**WHAT IS EXPECTED:** In the data below, one line contains "The official OpenAI" and a later one contains "The action space". Print both, with every line between them, exactly and alone.

**TASK DATA:**
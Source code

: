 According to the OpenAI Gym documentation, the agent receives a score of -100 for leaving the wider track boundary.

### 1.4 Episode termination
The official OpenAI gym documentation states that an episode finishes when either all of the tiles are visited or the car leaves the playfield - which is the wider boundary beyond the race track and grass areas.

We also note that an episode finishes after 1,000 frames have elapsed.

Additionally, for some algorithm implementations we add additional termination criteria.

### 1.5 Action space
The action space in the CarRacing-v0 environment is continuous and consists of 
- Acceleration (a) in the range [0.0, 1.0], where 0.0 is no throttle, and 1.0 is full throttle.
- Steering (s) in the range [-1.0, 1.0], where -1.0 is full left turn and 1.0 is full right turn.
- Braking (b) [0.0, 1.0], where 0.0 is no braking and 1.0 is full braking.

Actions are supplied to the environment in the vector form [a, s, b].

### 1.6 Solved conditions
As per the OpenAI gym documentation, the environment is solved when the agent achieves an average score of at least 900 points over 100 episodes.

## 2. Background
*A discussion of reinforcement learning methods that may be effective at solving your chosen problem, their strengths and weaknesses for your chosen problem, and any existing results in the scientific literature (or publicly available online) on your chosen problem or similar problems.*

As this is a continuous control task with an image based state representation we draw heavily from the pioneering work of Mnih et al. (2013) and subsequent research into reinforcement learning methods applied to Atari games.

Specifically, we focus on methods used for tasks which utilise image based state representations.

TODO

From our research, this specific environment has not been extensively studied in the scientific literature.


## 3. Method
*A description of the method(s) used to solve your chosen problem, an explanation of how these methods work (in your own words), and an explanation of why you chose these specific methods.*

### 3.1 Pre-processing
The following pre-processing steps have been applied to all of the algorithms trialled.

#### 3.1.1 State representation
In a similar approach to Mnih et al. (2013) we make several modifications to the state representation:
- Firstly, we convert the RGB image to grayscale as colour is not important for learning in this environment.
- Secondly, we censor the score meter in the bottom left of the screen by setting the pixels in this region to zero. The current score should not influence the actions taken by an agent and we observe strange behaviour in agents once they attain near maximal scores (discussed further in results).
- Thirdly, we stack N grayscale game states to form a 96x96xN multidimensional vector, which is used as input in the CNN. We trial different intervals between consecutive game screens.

**RESULT:**
The official OpenAI gym documentation states that an episode finishes when either all of the tiles are visited or the car leaves the playfield - which is the wider boundary beyond the race track and grass areas.

We also note that an episode finishes after 1,000 frames have elapsed.

Additionally, for some algorithm implementations we add additional termination criteria.

### 1.5 Action space
The action space in the CarRacing-v0 environment is continuous and consists of 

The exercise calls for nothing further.